En esta época también soy consciente de cómo la naturaleza ha tomado en parte su sitio perdido, con todo su esplendor, e igual que el otro día salía una playa, de no sé dónde, llena de tortugas durante el día porque ahora la playa estaba vacía y antes no salían a desovar hasta la noche. Desde mi ventana veo la terraza y observo más pájaros que nunca. El otro día vi horrorizada como esos pájaros grandes y blancos y negros, con un toque azul en las alas, que creo que se llama urraca pica pica, se llevaba a un gorrión en su pico y una legión de gorriones la seguían, imagino para que soltara al polluelo, cosa que la verdad me puso muy mal cuerpo, pero soy consciente de que estaba observando la naturaleza en estado puro.

De todo esto y de muchas cosas más no era tan consciente antes. Si de algo nos hemos dado cuenta es de algo que en parte habíamos un poco olvidado las de mi generación, pero que, si lo tenemos dentro, porque así hemos sido educadas, y es en no necesitar tanto de todo y conformarnos con las pequeñas cosas.
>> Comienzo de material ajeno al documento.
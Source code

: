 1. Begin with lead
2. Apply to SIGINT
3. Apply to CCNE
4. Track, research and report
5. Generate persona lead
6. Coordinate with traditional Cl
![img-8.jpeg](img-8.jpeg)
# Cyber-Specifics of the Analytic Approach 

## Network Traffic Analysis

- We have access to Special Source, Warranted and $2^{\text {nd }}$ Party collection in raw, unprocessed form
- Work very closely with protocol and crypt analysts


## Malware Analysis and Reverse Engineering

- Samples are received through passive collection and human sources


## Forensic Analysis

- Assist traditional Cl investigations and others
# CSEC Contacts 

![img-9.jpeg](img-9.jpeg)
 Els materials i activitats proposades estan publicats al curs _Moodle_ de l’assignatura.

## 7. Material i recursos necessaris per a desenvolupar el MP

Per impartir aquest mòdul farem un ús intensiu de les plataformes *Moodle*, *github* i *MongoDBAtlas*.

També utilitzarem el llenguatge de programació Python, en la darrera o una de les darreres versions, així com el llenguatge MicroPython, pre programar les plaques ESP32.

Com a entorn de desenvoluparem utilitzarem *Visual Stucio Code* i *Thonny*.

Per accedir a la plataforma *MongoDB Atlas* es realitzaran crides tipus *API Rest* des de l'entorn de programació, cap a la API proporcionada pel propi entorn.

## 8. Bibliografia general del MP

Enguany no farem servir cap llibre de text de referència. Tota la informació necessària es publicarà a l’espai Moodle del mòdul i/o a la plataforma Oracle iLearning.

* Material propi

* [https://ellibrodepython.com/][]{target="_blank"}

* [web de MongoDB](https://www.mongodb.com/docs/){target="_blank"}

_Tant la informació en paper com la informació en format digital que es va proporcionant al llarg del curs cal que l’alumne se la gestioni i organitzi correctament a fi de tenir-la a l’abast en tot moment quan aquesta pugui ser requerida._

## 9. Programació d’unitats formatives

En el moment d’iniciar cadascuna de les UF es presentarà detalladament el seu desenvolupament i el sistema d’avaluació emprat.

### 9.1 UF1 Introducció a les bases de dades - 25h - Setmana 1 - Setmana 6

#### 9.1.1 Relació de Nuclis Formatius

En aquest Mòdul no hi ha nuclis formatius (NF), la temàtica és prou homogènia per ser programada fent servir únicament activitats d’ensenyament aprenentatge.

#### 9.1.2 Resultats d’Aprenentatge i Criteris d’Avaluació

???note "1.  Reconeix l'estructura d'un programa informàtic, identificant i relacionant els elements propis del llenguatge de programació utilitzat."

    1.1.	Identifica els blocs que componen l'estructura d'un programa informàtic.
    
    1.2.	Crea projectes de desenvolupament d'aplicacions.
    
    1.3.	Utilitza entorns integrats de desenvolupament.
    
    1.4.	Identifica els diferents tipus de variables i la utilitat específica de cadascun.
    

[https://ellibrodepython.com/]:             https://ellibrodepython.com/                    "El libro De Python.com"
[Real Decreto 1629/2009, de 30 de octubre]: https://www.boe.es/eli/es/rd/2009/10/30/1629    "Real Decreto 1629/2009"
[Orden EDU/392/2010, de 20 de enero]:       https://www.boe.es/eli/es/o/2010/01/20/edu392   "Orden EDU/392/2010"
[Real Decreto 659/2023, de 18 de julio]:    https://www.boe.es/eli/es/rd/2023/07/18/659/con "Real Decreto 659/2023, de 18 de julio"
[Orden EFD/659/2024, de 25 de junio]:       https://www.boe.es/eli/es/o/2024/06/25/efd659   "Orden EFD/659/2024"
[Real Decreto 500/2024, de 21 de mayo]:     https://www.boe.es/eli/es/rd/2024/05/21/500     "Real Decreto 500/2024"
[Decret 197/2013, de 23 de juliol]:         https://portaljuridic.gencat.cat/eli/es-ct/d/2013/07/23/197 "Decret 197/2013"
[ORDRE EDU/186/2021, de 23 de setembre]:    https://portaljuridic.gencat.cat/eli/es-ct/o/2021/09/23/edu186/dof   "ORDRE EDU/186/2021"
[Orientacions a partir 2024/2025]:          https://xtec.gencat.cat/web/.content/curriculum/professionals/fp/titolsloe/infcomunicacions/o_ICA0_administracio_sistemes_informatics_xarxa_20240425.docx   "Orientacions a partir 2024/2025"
No tirar casi nada. Aprovechar las cosas. No tirar comida, que ya nos decían las monjas que era pecado. No necesitar cambiar de coche si el nuestro funciona bien. De muchas cosas.

Pero al final, tengo que acabar esta entrada siendo consecuente conmigo misma y reconociendo que, aunque este tiempo tan aciago y tan triste, sí que está sirviendo para recapacitar, para tomarnos la vida más tranquilamente, para ver que con menos nos podemos arreglar (Every cloud has a silver lining), tengo que reconocer que eso que dijo Rafa Nadal, de yo no quiero la nueva normalidad. Quiero la normalidad que tenía, es la verdad verdadera que grita a diario en mi interior.

Todos los días me levanto pensando ¡Quiero volver a la normalidad!, a la de siempre.